Let’s face it – clinicians come in many flavors. Some, despite a whole slew of credentials, have no particularly helpful advice for riders or horses who have not reached a certain skill level. If the clinician has professed a preference for working with FEI horses and you show up with a training level Mustang, why would you be surprised at a lukewarm reception? On the other hand, some clinicians relish the chance to take on all comers and are happy to apply their brand of expertise to each horse they meet.

From an instructor’s point of view, I am often happy to send a student to a clinician who can reinforce my teaching or, by delivering much the same message in different words, can help the rider break through a problem she may have been having.

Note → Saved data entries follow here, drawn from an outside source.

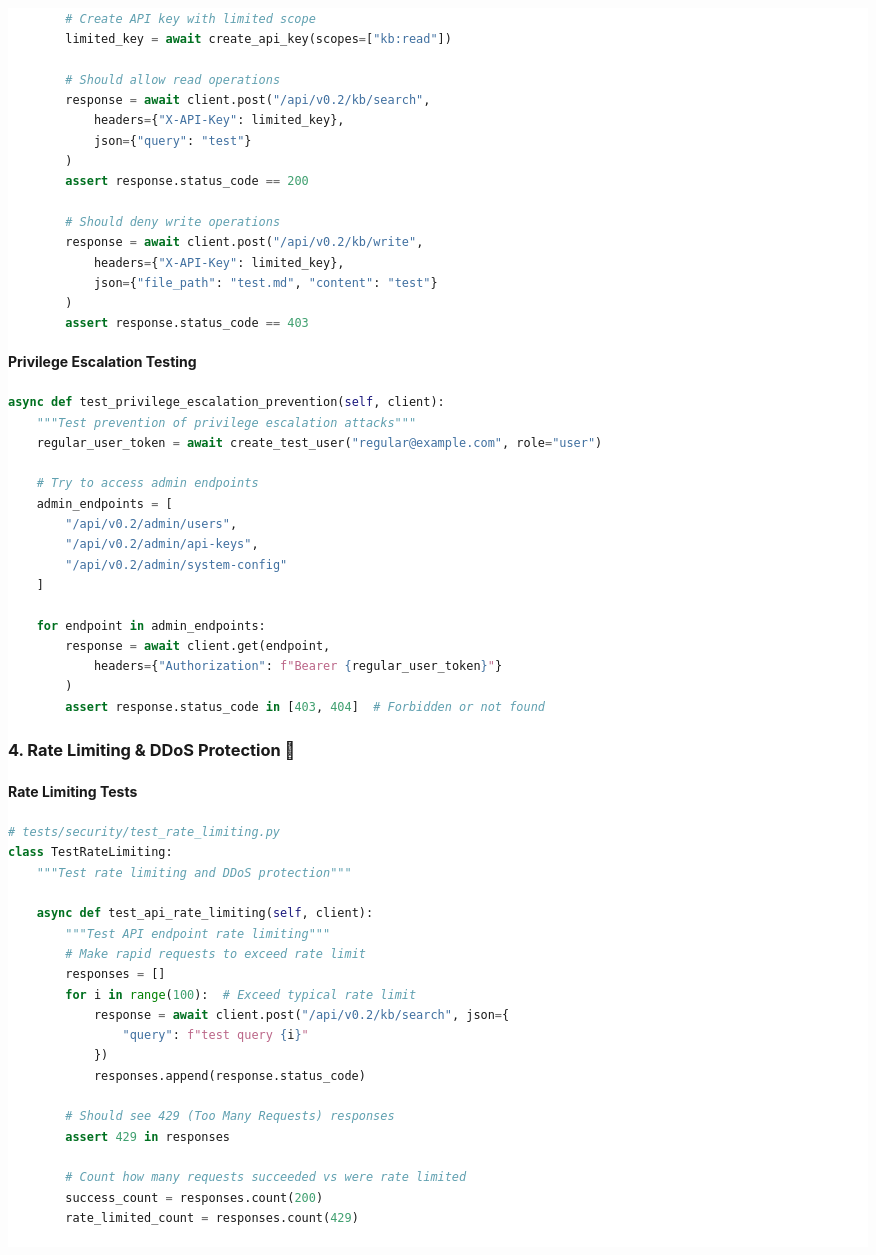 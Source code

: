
 ```python
        # Create API key with limited scope
        limited_key = await create_api_key(scopes=["kb:read"])
        
        # Should allow read operations
        response = await client.post("/api/v0.2/kb/search",
            headers={"X-API-Key": limited_key},
            json={"query": "test"}
        )
        assert response.status_code == 200
        
        # Should deny write operations
        response = await client.post("/api/v0.2/kb/write",
            headers={"X-API-Key": limited_key},
            json={"file_path": "test.md", "content": "test"}
        )
        assert response.status_code == 403
```

#### Privilege Escalation Testing
```python
async def test_privilege_escalation_prevention(self, client):
    """Test prevention of privilege escalation attacks"""
    regular_user_token = await create_test_user("regular@example.com", role="user")
    
    # Try to access admin endpoints
    admin_endpoints = [
        "/api/v0.2/admin/users",
        "/api/v0.2/admin/api-keys",
        "/api/v0.2/admin/system-config"
    ]
    
    for endpoint in admin_endpoints:
        response = await client.get(endpoint,
            headers={"Authorization": f"Bearer {regular_user_token}"}
        )
        assert response.status_code in [403, 404]  # Forbidden or not found
```

### 4. Rate Limiting & DDoS Protection 🚦

#### Rate Limiting Tests
```python
# tests/security/test_rate_limiting.py
class TestRateLimiting:
    """Test rate limiting and DDoS protection"""
    
    async def test_api_rate_limiting(self, client):
        """Test API endpoint rate limiting"""
        # Make rapid requests to exceed rate limit
        responses = []
        for i in range(100):  # Exceed typical rate limit
            response = await client.post("/api/v0.2/kb/search", json={
                "query": f"test query {i}"
            })
            responses.append(response.status_code)
        
        # Should see 429 (Too Many Requests) responses
        assert 429 in responses
        
        # Count how many requests succeeded vs were rate limited
        success_count = responses.count(200)
        rate_limited_count = responses.count(429)
        
```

That said, there are certain clinicians that I discourage some students from riding with. A strong minded rider may not care if the clinician lacks good inter -personal skills. But about 30 years ago before she mellowed out, Lendon Gray, while extremely accomplished, was known for running out of patience as the day proceeded. If you were a first-time, insecure participant, you did not want to get the 3 o’clock lesson because invariably she would make that rider cry.

As for what a lesson is worth, I suppose that depends on how you define “disposable income. ” You have to ask yourself if there’s enough value in shelling out the money for an expensive clinic ride if that same amount of money could buy you three lessons from your regular instructor. As an aside, looking at the exorbitant fees some “Hollywood” clinicians are charging – I heard as much as four, five and nearly $600 for a single ride – I have to wonder if any information they can impart could be that precious.

One final thought – window shop before you buy. It never hurts to audit a new person’s teaching the first time before you put you and your horse on the spot. If they’re good with someone like you or with the kind of horse you’ll bring, it’s a pretty safe bet you’ll enjoy your lessons.